趣味の範疇外
突然の対応は事実得意ではない。そうだからこそ考えられる可能性全てを潰していたつもりだった。
対応策を考えるにもシャッターに集中していると頭が働かない。
マルチタスクはどちらをも曖昧にするだけだ。
なんてそんな無駄なことをも考え始め、冷静さを失い始めた中、急に、なぜか頭がすっきりした。
そうするのが当たり前かのように、こう言い放った。
「_櫻良、伏せろ。」
一瞬戸惑ったが、すぐに櫻良は行動に移した。
「…切影。」
パシャカシャカッピシャカシャッ。
色んな音が響き、沢山の音が共鳴した。
気が付けば、研究室という魔敵の巣窟は空っぽになっていた。
これを見て、妹は戸惑いながらもはっとして、
「お、お兄ちゃん!早く出るよ!!」
自分の見ている世界に疑いを持ちながら、僕は研究室を後にした。
「お、兄ちゃん、であってるよね…?」
そういう櫻良の顔色はどこかおかしくて。
「そうだけど、なんで疑ってるんだ…?」
「あのとき、目が変だったの。
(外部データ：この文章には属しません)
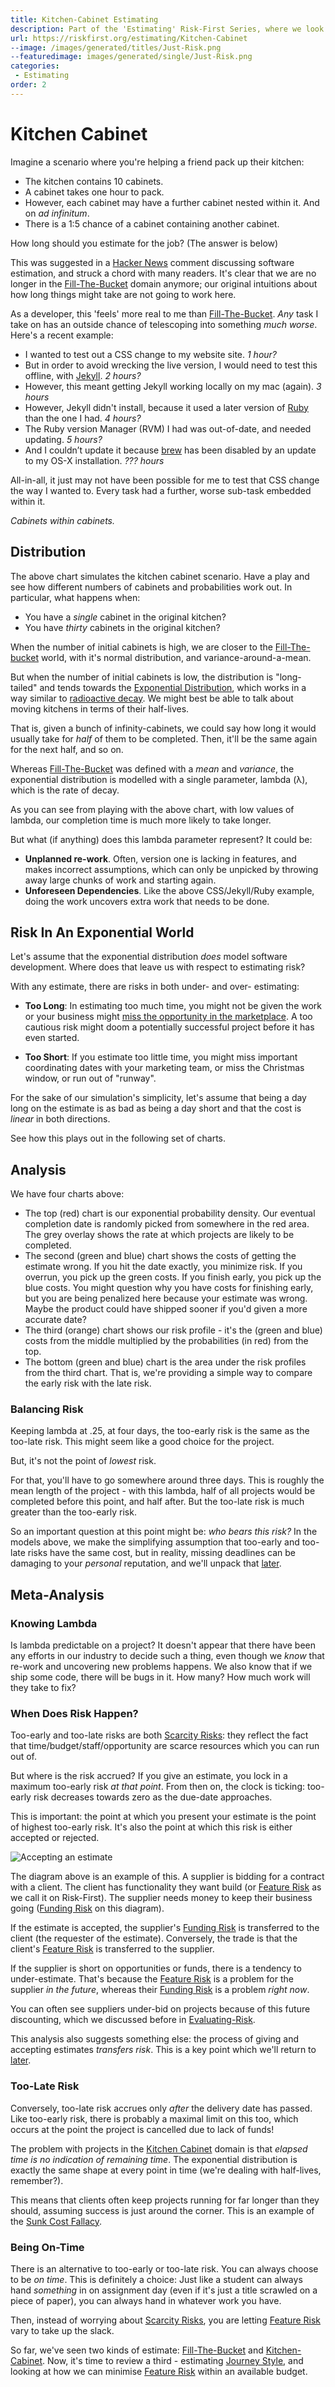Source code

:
 ```yaml
---
title: Kitchen-Cabinet Estimating
description: Part of the 'Estimating' Risk-First Series, where we look at exponential distributions in estimates.
url: https://riskfirst.org/estimating/Kitchen-Cabinet
--image: /images/generated/titles/Just-Risk.png
--featuredimage: images/generated/single/Just-Risk.png
categories:
 - Estimating
order: 2
---
```


# Kitchen Cabinet

Imagine a scenario where you're helping a friend pack up their kitchen:

 - The kitchen contains 10 cabinets.
 - A cabinet takes one hour to pack.
 - However, each cabinet may have a further cabinet nested within it.  And on _ad infinitum_.
 - There is a 1:5 chance of a cabinet containing another cabinet.
 
How long should you estimate for the job?   (The answer is below)

This was suggested in a [Hacker News]() comment discussing software estimation, and struck a chord with many readers.  It's clear that we are no longer in the [Fill-The-Bucket](Fill-The-Bucket.md) domain anymore; our original intuitions about how long things might take are not going to work here.

As a developer, this 'feels' more real to me than [Fill-The-Bucket](Fill-The-Bucket.md).  _Any_ task I take on has an outside chance of telescoping into something _much worse_.  Here's a recent example:  

 - I wanted to test out a CSS change to my website site. _1 hour?_
 - But in order to avoid wrecking the live version, I would need to test this offline, with [Jekyll](https://jekyllrb.com). _2 hours?_
 - However, this meant getting Jekyll working locally on my mac (again). _3 hours_
 - However, Jekyll didn't install, because it used a later version of [Ruby](https://www.ruby-lang.org/en/) than the one I had.  _4 hours?_
 - The Ruby version Manager (RVM) I had was out-of-date, and needed updating. _5 hours?_
 - And I couldn’t update it because [brew](https://brew.sh) has been disabled by an update to my OS-X installation.  _??? hours_

All-in-all, it just may not have been possible for me to test that CSS change the way I wanted to.  Every task had a further, worse sub-task embedded within it.

_Cabinets within cabinets._

<div id="simulation" />

<script type="text/javascript">

function runSim(model, its) {
	var out=[];
	
	for(var i = 0; i <its; i++) {
		var size = model.cabinets.value;
		var day = 0;
		while ((day < model.time.value) && (size > 0)) {
			var r = Math.random();
			if (r<model.chance.value) {
				size += 1;
			}	
			
			size --;
			day ++;
		}
		
		out[day] = out[day] ? out[day]+1 : 1;
	}
	
	return out;
}

doChart('simulation', 
 {
   'cabinets' : { min: 1, max: 30, value: 10, name: 'Initial Cabinets', step: 1 },
   'chance' : { min: 0, max: 1, value: .2, name: 'Chance Of Nesting', step: .01 },
   'time' : { min: 30, max:200, value: 30, name: 'Duration', step: 1}
 },
 [ model => { return {
    type: 'bar',
    data: {
        labels: [...range(0, model.time.value, 1), model.time.value+"+"],
        datasets: [{
            label: 'Simulations taking',
            data: runSim(model, 1000),
            backgroundColor: [ 'rgba(255, 99, 132, 0.2)' ],
      		borderColor: [ 'rgba(255, 99, 132, 1)' ],
            borderWidth: 1
        }]
    },
    options: {
        maintainAspectRatio: false,
        scales: {
            yAxes: [{
                ticks: {
                    beginAtZero: true
                }
            }]
        }
    }
}}
]);

</script>

## Distribution

The above chart simulates the kitchen cabinet scenario.  Have a play and see how different numbers of cabinets and probabilities work out.  In particular, what happens when:

 - You have a _single_ cabinet in the original kitchen?
 - You have _thirty_ cabinets in the original kitchen?
 
When the number of initial cabinets is high, we are closer to the [Fill-The-bucket](Fill-The-Bucket.md) world, with it's normal distribution, and variance-around-a-mean. 
 
But when the number of initial cabinets is low, the distribution is "long-tailed" and tends towards the [Exponential Distribution](https://en.wikipedia.org/wiki/Exponential_distribution), which works in a way similar to [radioactive decay](https://en.wikipedia.org/wiki/Radioactive_decay).  We might best be able to talk about moving kitchens in terms of their half-lives.  

That is, given a bunch of infinity-cabinets, we could say how long it would usually take for _half_ of them to be completed.  Then, it'll be the same again for the next half, and so on.

Whereas [Fill-The-Bucket](Fill-The-Bucket.md) was defined with a _mean_ and _variance_, the exponential distribution is modelled with a single parameter, lambda (λ), which is the rate of decay.   

<div id="lambda" />

<script type="text/javascript">

doChart('lambda', 
 {
   'lambda' : { min: 0, max: 1, value: .5, name: 'Lambda', step: 0.01 },
 },
 [
 model => { return {
    type: 'line',
    data: {
      labels: range(0, 20, 1),
      datasets: [{
      	label: 'Probability Density',
      	backgroundColor: [ 'rgba(255, 99, 132, 0.2)' ],
      	borderColor: [ 'rgba(255, 99, 132, 1)' ],
      	data: range(0, 20, 1).map(i => model.lambda.value * Math.exp(-i * model.lambda.value))
      },
      {
      	label: 'Proportion of Projects Completed',
      	data: range(0, 20, 1).map(i => 1 - Math.exp(-model.lambda.value * i))
      },
      ]
    },
     options: {
        scales: {
            yAxes: [{
                ticks: {
                    beginAtZero: true
                }
            }]
        }
    }
  }
 }
 
]);

</script>

As you can see from playing with the above chart, with low values of lambda, our completion time is much more likely to take longer.

But what (if anything) does this lambda parameter represent?  It could be:

 - **Unplanned re-work**.  Often, version one is lacking in features, and makes incorrect assumptions, which can only be unpicked by throwing away large chunks of work and starting again.   
 - **Unforeseen Dependencies**. Like the above CSS/Jekyll/Ruby example, doing the work uncovers extra work that needs to be done.

## Risk In An Exponential World

Let's assume that the exponential distribution _does_ model software development.  Where does that leave us with respect to estimating risk?  

With any estimate, there are risks in both under- and over- estimating: 

 - **Too Long**: In estimating too much time,  you might not be given the work or your business might [miss the opportunity in the marketplace](/Scarcity-Risk.md#opportunity-risk).  A too cautious risk might doom a potentially successful project before it has even started.

 - **Too Short**: If you estimate too little time, you might miss important coordinating dates with your marketing team, or miss the Christmas window, or run out of "runway".  

For the sake of our simulation's simplicity, let's assume that being a day long on the estimate is as bad as being a day short and that the cost is _linear_ in both directions. 

See how this plays out in the following set of charts.
 
<div id="lambda2" />

<script type="text/javascript">

const days = 20;


doChart('lambda2', 
 {
   'lambda' : { min: .01, max: 1, value: .25, name: 'Lambda', step: 0.01 },
   'estimate' : { min: 0, max: 20, value: 6, name: 'Estimate', step: .5 },
 },
 [
 model => { 
  var lambda = 	 range(0, days, 1).map(i => model.lambda.value * Math.exp(-i * model.lambda.value))
	 
  return {
    type: 'line',
    data: {
      labels: range(0, days, 1),
      datasets: [{
      	label: 'Probability Density',
      	backgroundColor: [ 'rgba(255, 99, 132, 0.2)' ],
      	borderColor: [ 'rgba(255, 99, 132, 1)' ],
      	data: lambda
      },
      {
      	label: 'Proportion of Projects Completed',
      	data: range(0, days, 1).map(i => 1 - Math.exp(-model.lambda.value * i))
      },
      ]
    },
    options: {
        scales: {
            yAxes: [{
                ticks: {
                    beginAtZero: true
                }
            }]
        }
    }
  }},
  model => { 
	  var early = range(0, days, 1).map(i => Math.max(0, model.estimate.value - i));
	  var late = range(0, days, 1).map(i => Math.max(0, i- model.estimate.value))
	  
	  return {
	    type: 'line',
	    data: {
	      labels: range(0, days, 1),
	      datasets: [{
	      	label: 'Too-Early Risks',
	      	backgroundColor: [ 'rgba(132, 99, 255, 0.2)' ],
	      	borderColor: [ 'rgba(132, 99, 255, 1)' ],
	      	data: early
	      },
	      {
		      	label: 'Too-Late Risks',
		      	backgroundColor: [ 'rgba(132, 200, 99, 0.2)' ],
		      	borderColor: [ 'rgba(132, 200, 99, 1)' ],
		      	data: late
		      }
	      ]
	    },
	    options: {
	        scales: {
	            yAxes: [{
	                ticks: {
	                    beginAtZero: true
	                }
	            }]
	        }
	    }
	  }
  },
  model => { 
	  var lambda = 	 range(0, days, 1).map(i => model.lambda.value * Math.exp(-i * model.lambda.value))
	  var early = range(0, days, 1).map(i => Math.max(0, model.estimate.value - i));
	  var late = range(0, days, 1).map(i => Math.max(0, i- model.estimate.value))
	  var rar = lambda.map((v, i) => v * (early[i] + late[i]));
	  
	  return {
	    type: 'line',
	    data: {
	      labels: range(0, days, 1),
	      datasets: [{
	      	label: 'Risk',
	      	backgroundColor: [ 'rgba(255, 132, 99, 0.2)' ],
	      	borderColor: [ 'rgba(255, 132, 99, 1)' ],
	      	data: rar
	      }
	      ]
	    },
	    options: {
	        scales: {
	            yAxes: [{
	                ticks: {
	                    beginAtZero: true
	                }
	            }]
	        }
	    }
	  }
	},
	model => {
		var k = model.estimate.value;
		var l = model.lambda.value;
		
		var early = l * (   (Math.exp(-k*l) / (l*l))   + ((k*l - 1) / (l*l)) )
		var late = (Math.exp(-k*l) / l);
		var total = early + late;
		
		return {
			type: 'bar',
		    data: {
		        labels: ['Too Early', 'Too Late', 'Total'],
		        datasets: [{
		            label: 'Risk',
		            data: [early, late, total],
		            borderWidth: 1,
		            backgroundColor: [ 'rgba(132, 99, 255, 0.2)', 'rgba(132, 200, 99, 0.2)', 'rgba(99, 99, 99, 0.2)' ],
			      	borderColor: [ 'rgba(132, 99, 255, 1)', 'rgba(132, 200, 99, 1)', 'rgba(99, 99, 99, 1)' ],
		        }]
		    },
		    options: {
	        scales: {
	            yAxes: [{
	                ticks: {
	                    beginAtZero: true
	                }
	            }]
	        }
	    }
		}
	}]);

</script>

## Analysis

We have four charts above:

 - The top (red) chart is our exponential probability density.  Our eventual completion date is randomly picked from somewhere in the red area.  The grey overlay shows the rate at which projects are likely to be completed.  
 - The second (green and blue) chart shows the costs of getting the estimate wrong.  If you hit the date exactly, you minimize risk.  If you overrun, you pick up the green costs.  If you finish early, you pick up the blue costs.  You might question why you have costs for finishing early, but you are being penalized here because your estimate was wrong.  Maybe the product could have shipped sooner if you'd given a more accurate date?
 - The third (orange) chart shows our risk profile - it's the (green and blue) costs from the middle multiplied by the probabilities (in red) from the top.
 - The bottom (green and blue) chart is the area under the risk profiles from the third chart.  That is, we're providing a simple way to compare the early risk with the late risk.
 
### Balancing Risk

Keeping lambda at .25, at four days, the too-early risk is the same as the too-late risk.  This might seem like a good choice for the project.   

But, it's not the point of _lowest_ risk.  

For that, you'll have to go somewhere around three days.  This is roughly the mean length of the project - with this lambda, half of all projects would be completed before this point, and half after. But the too-late risk is much greater than the too-early risk.  

So an important question at this point might be: _who bears this risk?_    In the models above, we make the simplifying assumption that too-early and too-late risks have the same cost, but in reality, missing deadlines can be damaging to your _personal_ reputation, and we'll unpack that [later](Control.md).

## Meta-Analysis

### Knowing Lambda

Is lambda predictable on a project?  It doesn't appear that there have been any efforts in our industry to decide such a thing, even though we _know_ that re-work and uncovering new problems happens.  We also know that if we ship some code, there will be bugs in it.  How many?  How much work will they take to fix?

### When Does Risk Happen?

Too-early and too-late risks are both [Scarcity Risks](/Scarcity-Risk.md): they reflect the fact that time/budget/staff/opportunity are scarce resources which you can run out of.  

But where is the risk accrued?   If you give an estimate, you lock in a maximum too-early risk _at that point_.  From then on, the clock is ticking:  too-early risk decreases towards zero as the due-date approaches.

This is important:  the point at which you present your estimate is the point of highest too-early risk.  It's also the point at which this risk is either accepted or rejected.  

![Accepting an estimate](/images/generated/estimating/accept_estimate.png)

The diagram above is an example of this.   A supplier is bidding for a contract with a client.  The client has functionality they want build (or [Feature Risk](/Feature-Risk.md) as we call it on Risk-First).  The supplier needs money to keep their business going ([Funding Risk](/Scarcity-Risk.md/funding-risk) on this diagram).  

If the estimate is accepted, the supplier's [Funding Risk](/Scarcity-Risk.md/funding-risk) is transferred to the client (the requester of the estimate).  Conversely, the trade is that the client's [Feature Risk](/Feature-Risk.md) is transferred to the supplier.

If the supplier is short on opportunities or funds, there is a tendency to under-estimate.  That's because the [Feature Risk](/Feature-Risk.md) is a problem for the supplier _in the future_, whereas their [Funding Risk](/Scarcity-Risk.md/funding-risk) is a problem _right now_.  

You can often see suppliers under-bid on projects because of this future discounting, which we discussed before in [Evaluating-Risk](/Evaluating-Risk.md/discounting).  

This analysis also suggests something else:   the process of giving and accepting estimates _transfers risk_.  This is a key point which we'll return to [later](Control.md). 

### Too-Late Risk

Conversely, too-late risk accrues only _after_ the delivery date has passed.  Like too-early risk, there is probably a maximal limit on this too, which occurs at the point the project is cancelled due to lack of funds!

The problem with projects in the [Kitchen Cabinet](Kitchen-Cabinet.md) domain is that _elapsed time is no indication of remaining time_.  The exponential distribution is exactly the same shape at every point in time (we're dealing with half-lives, remember?).

This means that clients often keep projects running for far longer than they should, assuming success is just around the corner.  This is an example of the [Sunk Cost Fallacy](https://en.wikipedia.org/wiki/Sunk_cost).

### Being On-Time

There is an alternative to too-early or too-late risk.  You can always choose to be _on time_.  This is definitely a choice: Just like a student can always hand _something_ in on assignment day (even if it's just a title scrawled on a piece of paper), you can always hand in whatever work you have.  

Then, instead of worrying about [Scarcity Risks](/Scarcity-Risk.md), you are letting [Feature Risk](/Feature-Risk.md) vary to take up the slack.

So far, we've seen two kinds of estimate:  [Fill-The-Bucket](Fill-The-Bucket.md) and [Kitchen-Cabinet](Kitchen-Cabinet.md).  Now, it's time to review a third - estimating [Journey Style](Journeys.md), and looking at how we can minimise [Feature Risk](/Feature-Risk.md) within an available budget.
普段じゃ絶対ありえないような、怖くて冷淡な目だった。それに、切影って、なに?お兄ちゃんはいつから、そんな能力があったの?」
「なにって、切影は切影で_
カメラで対象を空間から切り取る能力は切影って略してるだけで_」
「違うの、違うよお兄ちゃん…。アリエボで能力見てみてよ…。
"カメラに移した対象を空間から削り取る能力"って書いてるよね?」
「それがどうした?それが長いから略しただけで_」
「それがおかしいって言ってるの!!趣味は確かに、手に入れた段階で自分の能力を知る手段はない。でも、能力を得た状態でさらに経験値を得ると、元々当たり前だったかのように能力の名前と詳細を体が覚えるの。そして能力の発動には、能力の固有名詞を宣言する必要があるの…。」
「それは教場で習ったからわかってるよ。流石にそのくらい…」
「だったら!!だったらなんで"切影"って言ってリンプリザートを切り取ることができたの…」
その嘆きに対する答えを言うことができなかった。
なぜなら自分にもそれがわからないからだ。
そんなこと、分かってたのに、なぜ認めなかったのだろう。
ただ認めたくなかっただけなのだろうか。
でも、当たり前のように"切影"ができたのは事実で。
あれ、そもそも"切影"ってなんだっけ。
切り取る、撮影の複合語かな。
ただ、どうしても、なぜ"切影"ができたのか。それだけはどうしてもわからなかった。